Feds to prisoners: Get out of jail, get counseling and care
The Brightest progress in services for HIVers can be found at your local correctional facility—if only because there is so much room for improvement. Often, inmates are returned to their communities with no idea where to look for the health care and counseling they need. But since the Ryan White CARE Act and an innovative federal project began freeing up funding for AIDS organizations to look after recently and soon-to-be-released prisoners with HIV three years ago, new programs are breaking out all over.
“We’re there to ask, ‘Did you go to the doctor? Have you taken your meds?’” said Jean’quel Henry, prison liaison for Family Service of Greater Baton Rouge. “Upon leaving that structured [prison] environment, it can help to have someone ask those questions.” Since last July, the Ryan White Act lets case workers put prisoners on their client lists as early as six months before they exit the prison gates. So every month, Henry visits Louisiana’s East Baton Rouge Parish Prison, hooking up HIV positive prisoners with the local services and medical care they’ll need on the outside.
Henry told POZ, “When people get out, there’s that fear of the unknown. A lot of times no one else knows they’re HIV positive. So we let them know that there are services and support.” In its first 10 months, her program eased 112 discharged state and parish prisoners back into society; only three have been rearrested.
Anne Lemoine is the health care manager inside the East Baton Rouge Parish Prison, where 5.8 percent of the women and 2.1 percent of the men have HIV. “We’re the public-health deathtraps,” Lemoine said. “This is where infectious diseases end up.” Her jail isn’t funded to offer discharge planning to HIV positive prisoners, so the services Henry and other outside case managers provide are crucial.
Since 1999, California, New York, New Jersey, Illinois, Florida, Georgia and Massachusetts have joined a CDC discharge planning project, setting up programs similar to the one in Louisiana.
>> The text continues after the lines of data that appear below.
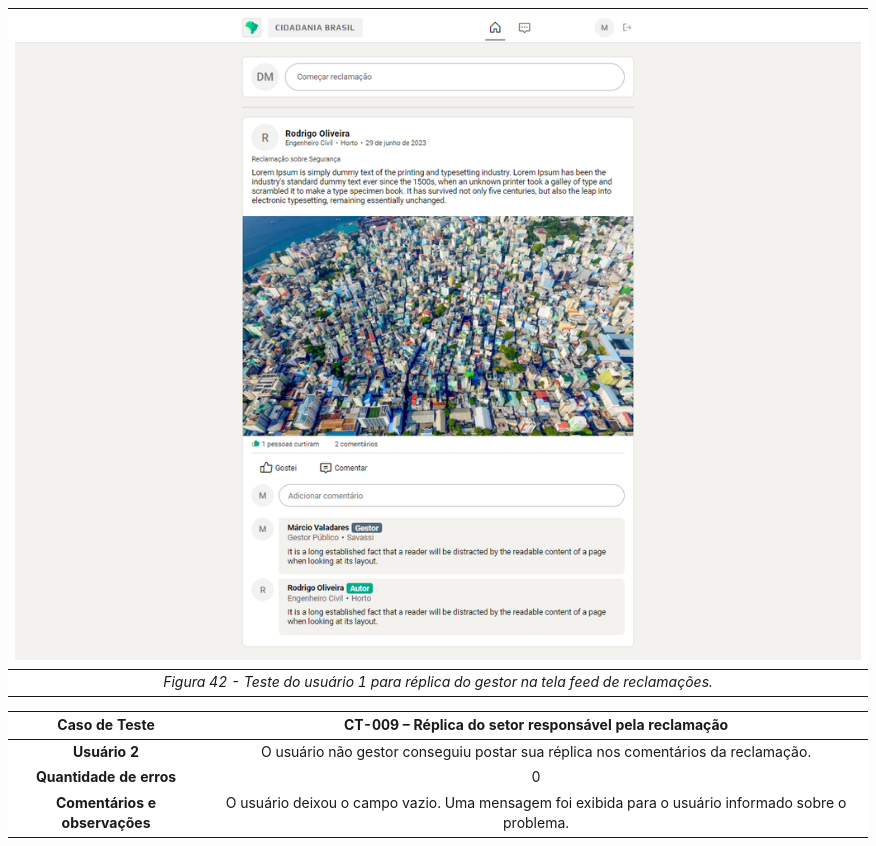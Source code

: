 |![Figura 42 - Página Feed de Reclamações](./img/testes/teste-comentario-3.png 'Figura 42')
|:--:|
|_Figura 42 - Teste do usuário 1 para réplica do gestor na tela feed de reclamações._ |

| **Caso de Teste** | **CT-009 – Réplica do setor responsável pela reclamação** 	|
|:---:	|:---:	|
| **Usuário 2** | O usuário não gestor conseguiu postar sua réplica nos comentários da reclamação. |
| **Quantidade de erros** | 0 |
| **Comentários e observações**  | O usuário deixou o campo vazio. Uma mensagem foi exibida para o usuário informado sobre o problema. |
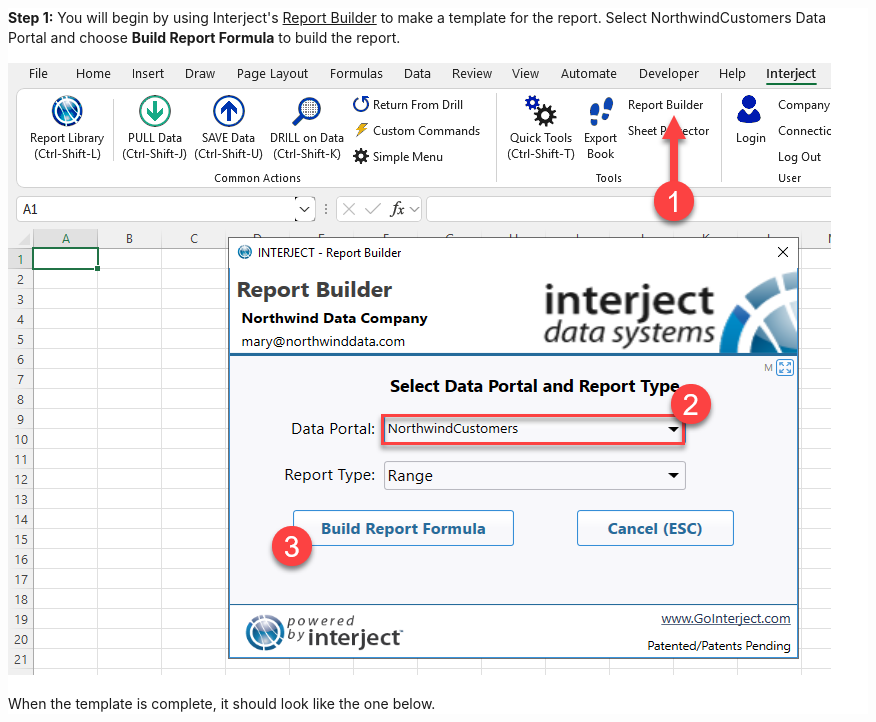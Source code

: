 **Step 1:** You will begin by using Interject's [Report Builder](/wGetStarted/INTERJECT-Ribbon-Menu-Items.html#report-builder) to make a template for the report. Select NorthwindCustomers Data Portal and choose **Build Report Formula** to build the report.

![](/images/L-Create-CustAgingDetail/01.png)
<br>

When the template is complete, it should look like the one below.
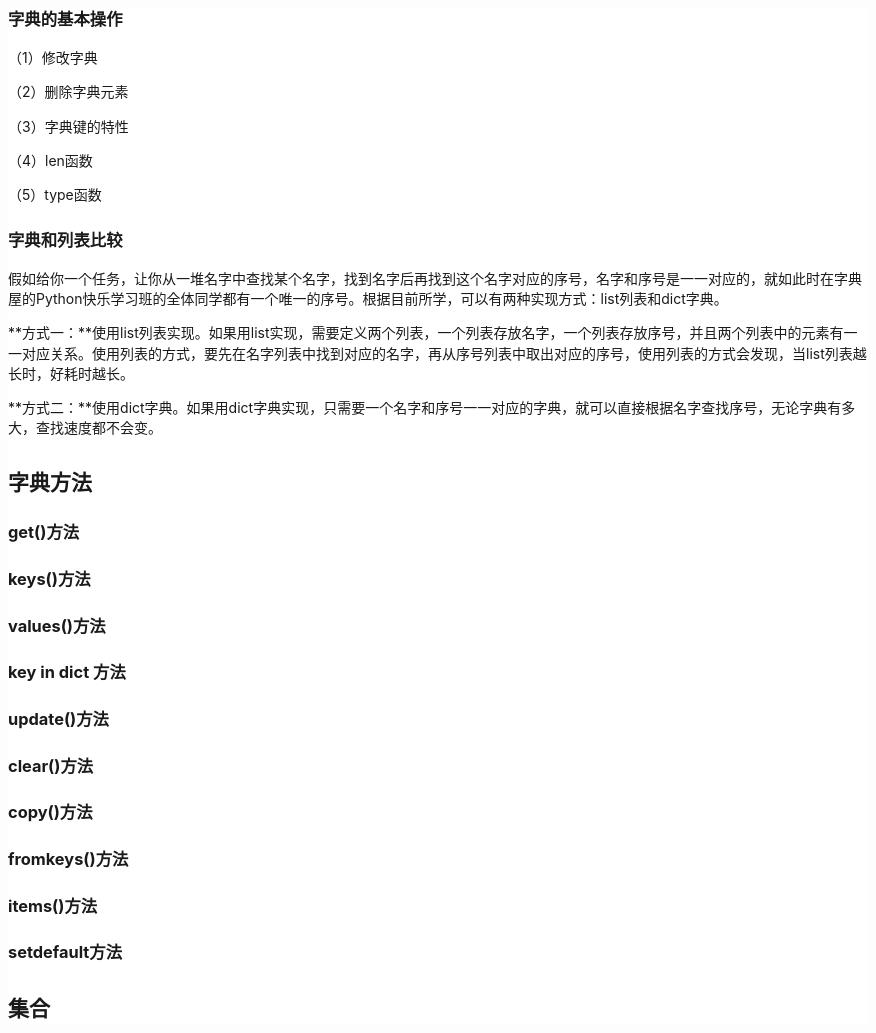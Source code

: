 ### 字典的基本操作

（1）修改字典

（2）删除字典元素

（3）字典键的特性

（4）len函数

（5）type函数



### 字典和列表比较

假如给你一个任务，让你从一堆名字中查找某个名字，找到名字后再找到这个名字对应的序号，名字和序号是一一对应的，就如此时在字典屋的Python快乐学习班的全体同学都有一个唯一的序号。根据目前所学，可以有两种实现方式：list列表和dict字典。

**方式一：**使用list列表实现。如果用list实现，需要定义两个列表，一个列表存放名字，一个列表存放序号，并且两个列表中的元素有一一对应关系。使用列表的方式，要先在名字列表中找到对应的名字，再从序号列表中取出对应的序号，使用列表的方式会发现，当list列表越长时，好耗时越长。

**方式二：**使用dict字典。如果用dict字典实现，只需要一个名字和序号一一对应的字典，就可以直接根据名字查找序号，无论字典有多大，查找速度都不会变。



## 字典方法



### get()方法

### keys()方法

### values()方法

### key in dict  方法

### update()方法

### clear()方法

### copy()方法

### fromkeys()方法

### items()方法

### setdefault方法



## 集合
John Miles, former Special Assistant for Corrections and Substance Abuse at the CDC, said these services are expanding “because community activists are saying, ‘We can’t let people fall through the cracks.”
Prisoner advocates are cheered by these efforts but aren’t ready to stop there. ACT UP/Philadelphia’s Asia Russell asked, “What about the thousands of positive people still locked up, facing medical neglect and discrimination? That’s a real test for the AIDS community—do we care enough to confront prison medical neglect and bigotry?”